▸ Required action: Every line below that contains the word "Default" must be copied.

- - - - - - -

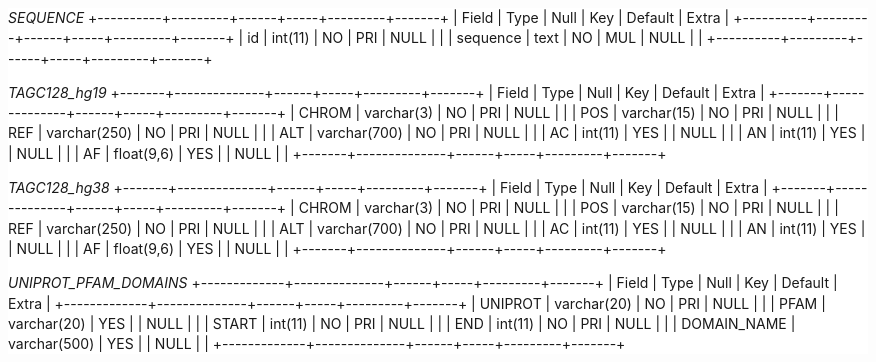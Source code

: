 
*SEQUENCE*
+----------+---------+------+-----+---------+-------+
| Field    | Type    | Null | Key | Default | Extra |
+----------+---------+------+-----+---------+-------+
| id       | int(11) | NO   | PRI | NULL    |       |
| sequence | text    | NO   | MUL | NULL    |       |
+----------+---------+------+-----+---------+-------+


*TAGC128_hg19*
+-------+--------------+------+-----+---------+-------+
| Field | Type         | Null | Key | Default | Extra |
+-------+--------------+------+-----+---------+-------+
| CHROM | varchar(3)   | NO   | PRI | NULL    |       |
| POS   | varchar(15)  | NO   | PRI | NULL    |       |
| REF   | varchar(250) | NO   | PRI | NULL    |       |
| ALT   | varchar(700) | NO   | PRI | NULL    |       |
| AC    | int(11)      | YES  |     | NULL    |       |
| AN    | int(11)      | YES  |     | NULL    |       |
| AF    | float(9,6)   | YES  |     | NULL    |       |
+-------+--------------+------+-----+---------+-------+


*TAGC128_hg38*
+-------+--------------+------+-----+---------+-------+
| Field | Type         | Null | Key | Default | Extra |
+-------+--------------+------+-----+---------+-------+
| CHROM | varchar(3)   | NO   | PRI | NULL    |       |
| POS   | varchar(15)  | NO   | PRI | NULL    |       |
| REF   | varchar(250) | NO   | PRI | NULL    |       |
| ALT   | varchar(700) | NO   | PRI | NULL    |       |
| AC    | int(11)      | YES  |     | NULL    |       |
| AN    | int(11)      | YES  |     | NULL    |       |
| AF    | float(9,6)   | YES  |     | NULL    |       |
+-------+--------------+------+-----+---------+-------+


*UNIPROT_PFAM_DOMAINS*
+-------------+--------------+------+-----+---------+-------+
| Field       | Type         | Null | Key | Default | Extra |
+-------------+--------------+------+-----+---------+-------+
| UNIPROT     | varchar(20)  | NO   | PRI | NULL    |       |
| PFAM        | varchar(20)  | YES  |     | NULL    |       |
| START       | int(11)      | NO   | PRI | NULL    |       |
| END         | int(11)      | NO   | PRI | NULL    |       |
| DOMAIN_NAME | varchar(500) | YES  |     | NULL    |       |
+-------------+--------------+------+-----+---------+-------+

- - - - - - -

▸ Answer box:
| Field    | Type    | Null | Key | Default | Extra |
| Field | Type         | Null | Key | Default | Extra |
| Field | Type         | Null | Key | Default | Extra |
| Field       | Type         | Null | Key | Default | Extra |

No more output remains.